Der Rechtswissenschaftler Reinhard Merkel sprach von der „latenten Drohung einer informellen Sanktion“. Wer, wie er selbst, islamkritische oder zuwanderungskritische Positionen äußere, werde ohne weitere Begründung als Rassist abgekanzelt. „Das ist eine emotionale Drohung von hohem Gewicht. Man wird gecancelt als moralische Person. Davor darf man Angst haben“, so Merkel. Man kann diesen Druck auch unabhängig vom Thema an der aus dem postmodernen Denken herrührenden Forderung festmachen, über gewisse Themen dürften nur die Vertreter bestimmter Gruppen reden und der Wert einer Aussage mache sich an der Herkunft des Sprechers, nicht an der Plausibilität der Argumente fest. Wissenschaft mutiert darüber zum Streit von Befindlichkeiten in identitär verfassten Debattenräumen, mithin zur Farce.

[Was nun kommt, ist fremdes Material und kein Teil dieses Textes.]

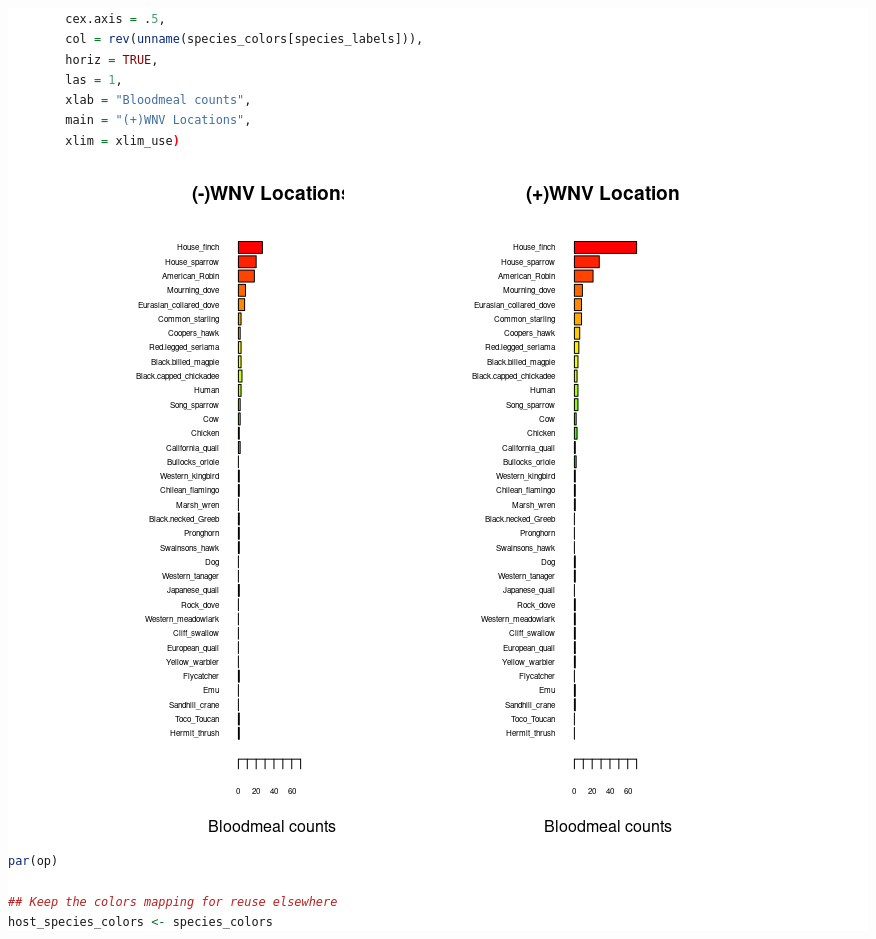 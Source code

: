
 ``` r
        cex.axis = .5,
        col = rev(unname(species_colors[species_labels])),
        horiz = TRUE,
        las = 1,
        xlab = "Bloodmeal counts",
        main = "(+)WNV Locations",
        xlim = xlim_use)
```

<img src="Warm-up-mosquitoes-Gardiner_files/figure-gfm/horiz-plot-1.png" style="display: block; margin: auto auto auto 0;" />

``` r
par(op)

## Keep the colors mapping for reuse elsewhere
host_species_colors <- species_colors
```
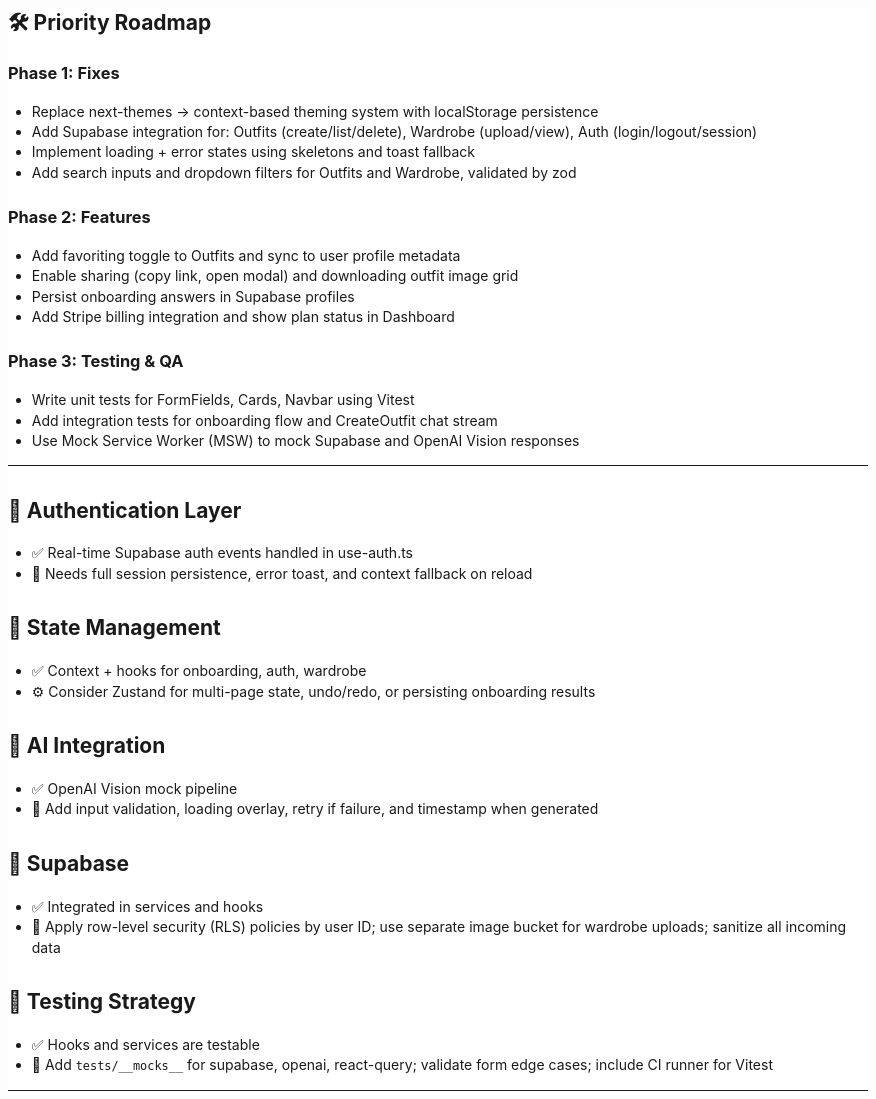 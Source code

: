 ## 🛠 Priority Roadmap

### Phase 1: Fixes
- Replace next-themes → context-based theming system with localStorage persistence
- Add Supabase integration for: Outfits (create/list/delete), Wardrobe (upload/view), Auth (login/logout/session)
- Implement loading + error states using skeletons and toast fallback
- Add search inputs and dropdown filters for Outfits and Wardrobe, validated by zod

### Phase 2: Features
- Add favoriting toggle to Outfits and sync to user profile metadata
- Enable sharing (copy link, open modal) and downloading outfit image grid
- Persist onboarding answers in Supabase profiles
- Add Stripe billing integration and show plan status in Dashboard

### Phase 3: Testing & QA
- Write unit tests for FormFields, Cards, Navbar using Vitest
- Add integration tests for onboarding flow and CreateOutfit chat stream
- Use Mock Service Worker (MSW) to mock Supabase and OpenAI Vision responses

---

## 🔐 Authentication Layer
- ✅ Real-time Supabase auth events handled in use-auth.ts
- 🔧 Needs full session persistence, error toast, and context fallback on reload

## 🧠 State Management
- ✅ Context + hooks for onboarding, auth, wardrobe
- ⚙️ Consider Zustand for multi-page state, undo/redo, or persisting onboarding results

## 🤖 AI Integration
- ✅ OpenAI Vision mock pipeline
- 🔧 Add input validation, loading overlay, retry if failure, and timestamp when generated

## 🔗 Supabase
- ✅ Integrated in services and hooks
- 🔧 Apply row-level security (RLS) policies by user ID; use separate image bucket for wardrobe uploads; sanitize all incoming data

## 🧰 Testing Strategy
- ✅ Hooks and services are testable
- 🔧 Add `tests/__mocks__` for supabase, openai, react-query; validate form edge cases; include CI runner for Vitest

---

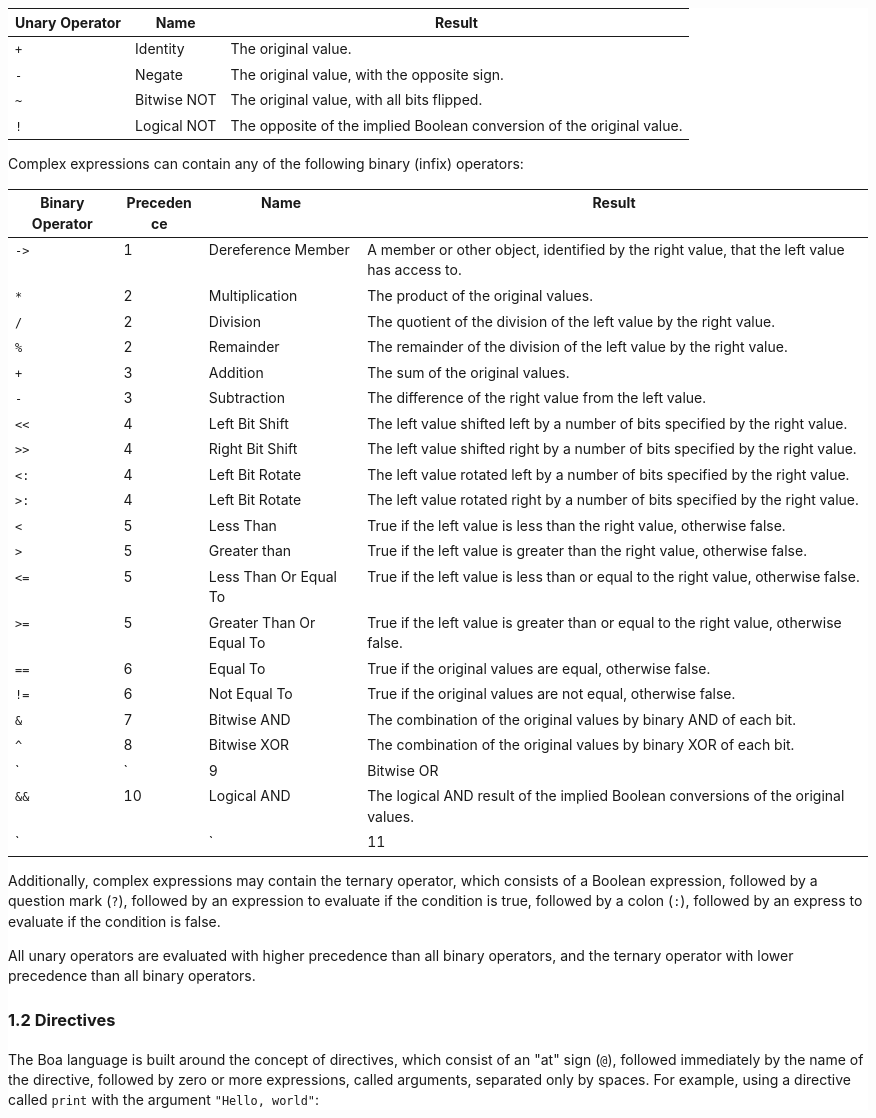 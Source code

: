 Unary Operator|Name|Result
--------------|----|------
`+` | Identity | The original value.
`-` | Negate | The original value, with the opposite sign.
`~` | Bitwise NOT | The original value, with all bits flipped.
`!` | Logical NOT | The opposite of the implied Boolean conversion of the original value.

Complex expressions can contain any of the following binary (infix) operators:

Binary Operator|Precedence|Name|Result
---------------|----------|----|------
`->` | 1 | Dereference Member | A member or other object, identified by the right value, that the left value has access to.
`*` | 2 | Multiplication | The product of the original values.
`/` | 2 | Division | The quotient of the division of the left value by the right value.
`%` | 2 | Remainder | The remainder of the division of the left value by the right value.
`+` | 3 | Addition | The sum of the original values.
`-` | 3 | Subtraction | The difference of the right value from the left value.
`<<` | 4 | Left Bit Shift | The left value shifted left by a number of bits specified by the right value.
`>>` | 4 | Right Bit Shift | The left value shifted right by a number of bits specified by the right value.
`<:` | 4 | Left Bit Rotate | The left value rotated left by a number of bits specified by the right value.
`>:` | 4 | Left Bit Rotate | The left value rotated right by a number of bits specified by the right value.
`<` | 5 | Less Than | True if the left value is less than the right value, otherwise false.
`>` | 5 | Greater than | True if the left value is greater than the right value, otherwise false.
`<=` | 5 | Less Than Or Equal To | True if the left value is less than or equal to the right value, otherwise false.
`>=` | 5 | Greater Than Or Equal To | True if the left value is greater than or equal to the right value, otherwise false.
`==` | 6 | Equal To | True if the original values are equal, otherwise false.
`!=` | 6 | Not Equal To | True if the original values are not equal, otherwise false.
`&` | 7 | Bitwise AND | The combination of the original values by binary AND of each bit.
`^` | 8 | Bitwise XOR | The combination of the original values by binary XOR of each bit.
`|` | 9 | Bitwise OR | The combination of the original values by binary OR of each bit.
`&&` | 10 | Logical AND | The logical AND result of the implied Boolean conversions of the original values.
`||` | 11 | Logical OR | The logical OR result of the implied Boolean conversions of the original values.

Additionally, complex expressions may contain the ternary operator, which consists of a Boolean expression, followed by a question mark (`?`), followed by an expression to evaluate if the condition is true, followed by a colon (`:`), followed by an express to evaluate if the condition is false.

All unary operators are evaluated with higher precedence than all binary operators, and the ternary operator with lower precedence than all binary operators.

### 1.2 Directives

The Boa language is built around the concept of directives, which consist of an "at" sign (`@`), followed immediately by the name of the directive, followed by zero or more expressions, called arguments, separated only by spaces. For example, using a directive called `print` with the argument `"Hello, world"`:

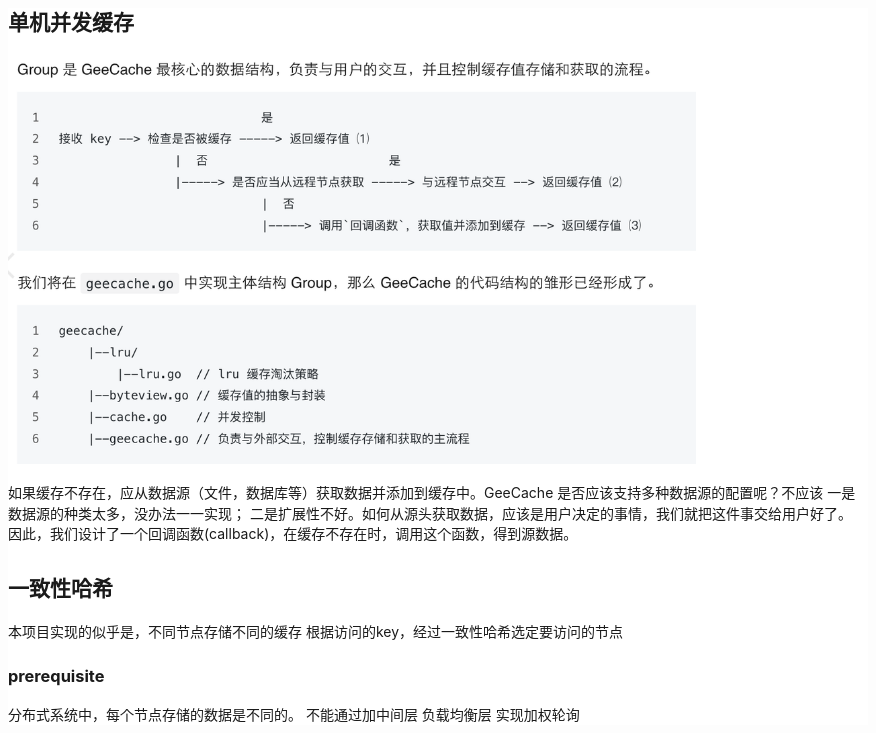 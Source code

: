 ## 单机并发缓存
<img src="./zhotos/localcache.png" width="80%">

如果缓存不存在，应从数据源（文件，数据库等）获取数据并添加到缓存中。GeeCache 是否应该支持多种数据源的配置呢？不应该
一是数据源的种类太多，没办法一一实现；
二是扩展性不好。如何从源头获取数据，应该是用户决定的事情，我们就把这件事交给用户好了。
因此，我们设计了一个回调函数(callback)，在缓存不存在时，调用这个函数，得到源数据。

## 一致性哈希
本项目实现的似乎是，不同节点存储不同的缓存
根据访问的key，经过一致性哈希选定要访问的节点
### prerequisite
分布式系统中，每个节点存储的数据是不同的。
不能通过加中间层 负载均衡层 实现加权轮询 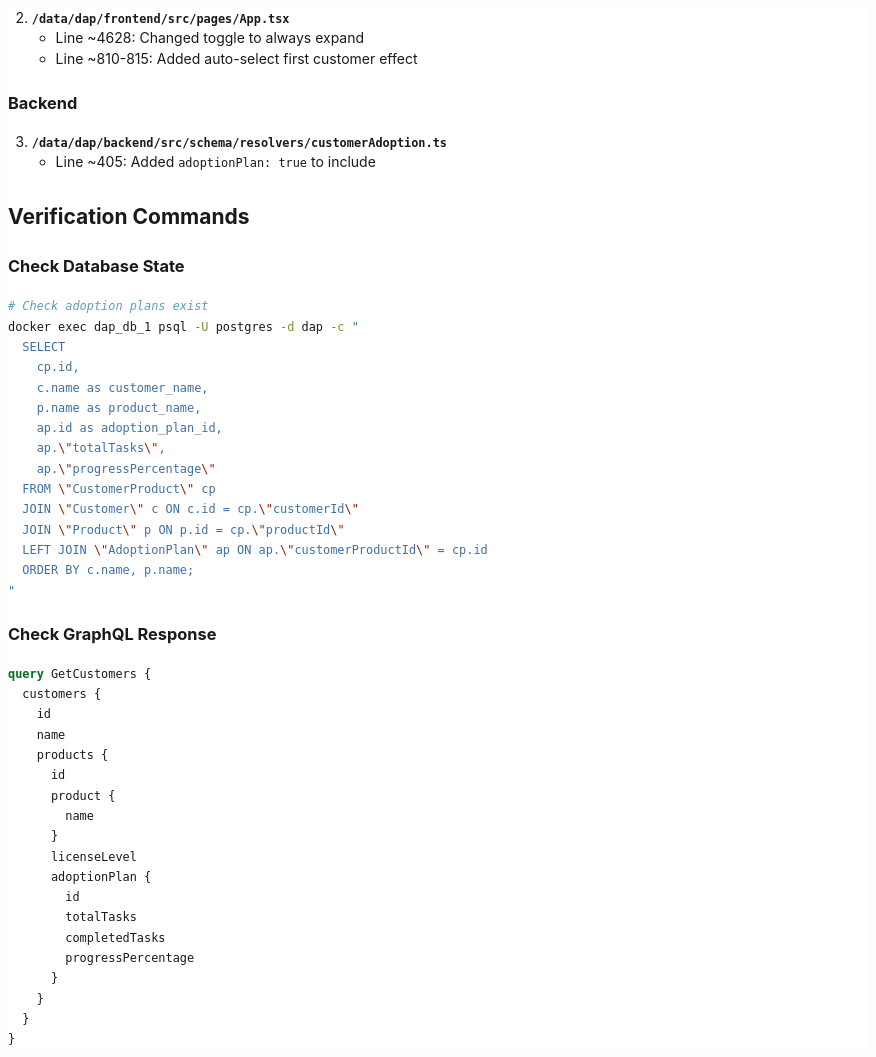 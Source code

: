 2. **`/data/dap/frontend/src/pages/App.tsx`**
   - Line ~4628: Changed toggle to always expand
   - Line ~810-815: Added auto-select first customer effect

### Backend
3. **`/data/dap/backend/src/schema/resolvers/customerAdoption.ts`**
   - Line ~405: Added `adoptionPlan: true` to include

## Verification Commands

### Check Database State
```bash
# Check adoption plans exist
docker exec dap_db_1 psql -U postgres -d dap -c "
  SELECT 
    cp.id, 
    c.name as customer_name,
    p.name as product_name,
    ap.id as adoption_plan_id,
    ap.\"totalTasks\",
    ap.\"progressPercentage\"
  FROM \"CustomerProduct\" cp
  JOIN \"Customer\" c ON c.id = cp.\"customerId\"
  JOIN \"Product\" p ON p.id = cp.\"productId\"
  LEFT JOIN \"AdoptionPlan\" ap ON ap.\"customerProductId\" = cp.id
  ORDER BY c.name, p.name;
"
```

### Check GraphQL Response
```graphql
query GetCustomers {
  customers {
    id
    name
    products {
      id
      product {
        name
      }
      licenseLevel
      adoptionPlan {
        id
        totalTasks
        completedTasks
        progressPercentage
      }
    }
  }
}
```
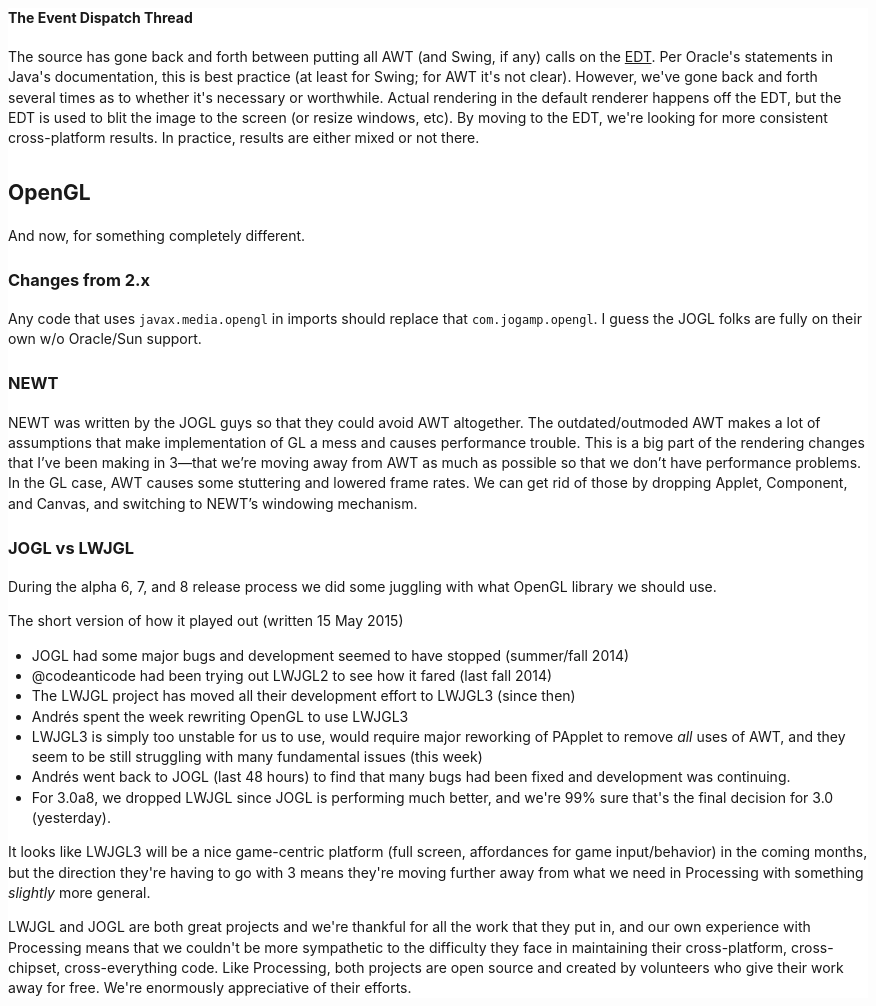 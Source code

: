 
#### The Event Dispatch Thread
The source has gone back and forth between putting all AWT (and Swing, if any) calls on the [EDT](https://docs.oracle.com/javase/tutorial/uiswing/concurrency/dispatch.html). Per Oracle's statements in Java's documentation, this is best practice (at least for Swing; for AWT it's not clear). However, we've gone back and forth several times as to whether it's necessary or worthwhile.
Actual rendering in the default renderer happens off the EDT, but the EDT is used to blit the image to the screen (or resize windows, etc). By moving to the EDT, we're looking for more consistent cross-platform results. In practice, results are either mixed or not there.


## OpenGL

And now, for something completely different.

### Changes from 2.x

Any code that uses `javax.media.opengl` in imports should replace that `com.jogamp.opengl`. I guess the JOGL folks are fully on their own w/o Oracle/Sun support.

### NEWT

NEWT was written by the JOGL guys so that they could avoid AWT altogether. The outdated/outmoded AWT makes a lot of assumptions that make implementation of GL a mess and causes performance trouble. This is a big part of the rendering changes that I’ve been making in 3—that we’re moving away from AWT as much as possible so that we don’t have performance problems. In the GL case, AWT causes some stuttering and lowered frame rates. We can get rid of those by dropping Applet, Component, and Canvas, and switching to NEWT’s windowing mechanism.


### JOGL vs LWJGL

During the alpha 6, 7, and 8 release process we did some juggling with what OpenGL library we should use.

The short version of how it played out (written 15 May 2015)
* JOGL had some major bugs and development seemed to have stopped (summer/fall 2014)
* @codeanticode had been trying out LWJGL2 to see how it fared (last fall 2014)
* The LWJGL project has moved all their development effort to LWJGL3 (since then)
* Andrés spent the week rewriting OpenGL to use LWJGL3
* LWJGL3 is simply too unstable for us to use, would require major reworking of PApplet to remove *all* uses of AWT, and they seem to be still struggling with many fundamental issues (this week)
* Andrés went back to JOGL (last 48 hours) to find that many bugs had been fixed and development was continuing.
* For 3.0a8, we dropped LWJGL since JOGL is performing much better, and we're 99% sure that's the final decision for 3.0 (yesterday).

It looks like LWJGL3 will be a nice game-centric platform (full screen, affordances for game input/behavior) in the coming months, but the direction they're having to go with 3 means they're moving further away from what we need in Processing with something *slightly* more general.

LWJGL and JOGL are both great projects and we're thankful for all the work that they put in, and our own experience with Processing means that we couldn't be more sympathetic to the difficulty they face in maintaining their cross-platform, cross-chipset, cross-everything code. Like Processing, both projects are open source and created by volunteers who give their work away for free. We're enormously appreciative of their efforts.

Der Historiker Andreas Rödder wies auf die subtilen Methoden der Ausgrenzung hin. Sie kann darin bestehen, dass Publikationen oder Drittmittel verweigert werden für die Forschung zu Themen, die nicht in den moralischen Korridor einer verstärkt politisierten Gesellschaftswissenschaft passen. Es gibt aber auch manifeste Formen, wie die politische Resolution des Deutschen Historikerverbands auf dem Historikertag in Münster, wofür er, woran der Historiker Uwe Walter erinnerte, kein Mandat hatte. Sie sind das Produkt einer kurzfristigen Projektforschung, in der Wissenschaftler permanent um die Gunst von Geldgebern aus der Politik werben müssen.

Sandra Kostner benannte das Problem der schweigenden Masse. Wer die Tabuisierung bestimmter Standpunkte öffentlich benenne, bekomme ungeheuer viel Zustimmung. Gelobt werde der Mut, oft folge der gut gemeinte Hinweis, man möge seine Karriere nicht vergessen, am Ende die Bitte, den Zuspruch vertraulich zu behandeln. Man wisse ja, warum. Nun stehen mehr als siebzig Wissenschaftler für die Freiheit ihres Berufs mit ihrem eigenen Namen ein.